The claimant sought a declaration that her injuries were not predominantly minor injuries to be treated within the MIG, as well as entitlement to medical benefits for treatment. Adjudicator Watt held that the claimant was not entitled to any of the relief sought. The applicant failed to adduce any medical evidence to indicate that her injuries fell outside of the MIG. The claimant also failed to adduce evidence to address the stated goals of the treatment plans at issue and how the plans would achieve those goals. As such, there was no evidence to show that the treatment plans were reasonable and necessary.
The insurer sought to rely on section 38(2) of the Schedule as a defence, asserting that the claimant incurred the expense of an assessment in dispute prior to submitting the OCF-18 to the insurer for approval. The claimant brought a motion for a declaration precluding the insurer from relying on the defence for a number of reasons: the insurer accepted the OCF-18 and scheduled IEs to assess its reasonableness and necessity; section 38 requires “all other reasons” to be provided in the denial; the denial of the OCF-18 was only based on the MIG; the issue was not raised by the insurer at FSCO before the matter was transferred to the LAT, in its response, at the case conference, or at any other time prior to written submissions being filed. Adjudicator Daoud denied the claimant’s motion, finding that a defence may be raised at any time within the proceeding as long as there is no prejudice caused to the claimant and the claimant has the opportunity to respond to it.

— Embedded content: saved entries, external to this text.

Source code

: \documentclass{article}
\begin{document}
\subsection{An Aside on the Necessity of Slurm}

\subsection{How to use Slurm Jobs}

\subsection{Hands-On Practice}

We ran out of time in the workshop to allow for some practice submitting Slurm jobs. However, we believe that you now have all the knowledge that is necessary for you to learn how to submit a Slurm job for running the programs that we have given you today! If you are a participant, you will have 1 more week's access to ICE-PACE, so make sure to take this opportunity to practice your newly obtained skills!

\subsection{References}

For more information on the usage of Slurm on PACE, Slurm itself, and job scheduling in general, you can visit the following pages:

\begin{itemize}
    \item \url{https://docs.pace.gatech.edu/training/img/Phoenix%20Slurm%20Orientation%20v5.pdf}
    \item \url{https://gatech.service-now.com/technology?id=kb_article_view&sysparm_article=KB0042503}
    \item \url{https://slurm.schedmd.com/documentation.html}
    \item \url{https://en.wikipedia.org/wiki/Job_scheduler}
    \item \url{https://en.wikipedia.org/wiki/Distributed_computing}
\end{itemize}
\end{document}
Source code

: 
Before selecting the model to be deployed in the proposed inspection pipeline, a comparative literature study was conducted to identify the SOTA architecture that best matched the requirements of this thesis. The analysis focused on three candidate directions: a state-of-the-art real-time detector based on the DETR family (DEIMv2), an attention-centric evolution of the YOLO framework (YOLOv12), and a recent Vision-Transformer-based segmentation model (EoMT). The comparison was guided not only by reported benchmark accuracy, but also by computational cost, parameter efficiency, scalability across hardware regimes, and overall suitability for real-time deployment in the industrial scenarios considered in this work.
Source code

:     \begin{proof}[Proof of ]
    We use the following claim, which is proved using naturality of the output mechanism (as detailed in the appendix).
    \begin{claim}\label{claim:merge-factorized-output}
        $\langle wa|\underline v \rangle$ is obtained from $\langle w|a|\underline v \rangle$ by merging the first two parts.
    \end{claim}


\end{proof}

The claimant sought removal from the MIG and entitlement to psychological treatment. Adjudicator Grant concluded that the insurer failed to respond to the treatment plan within 10 days. Even though the treatment plan was denied on HCAI, no letter with the medical and other reasons for the denial was sent to the claimant until two months later. The insurer was therefore prohibited from relying upon the MIG. However, Adjudicator Grant held that the claimant failed to prove that the proposed psychological treatment was reasonable and necessary.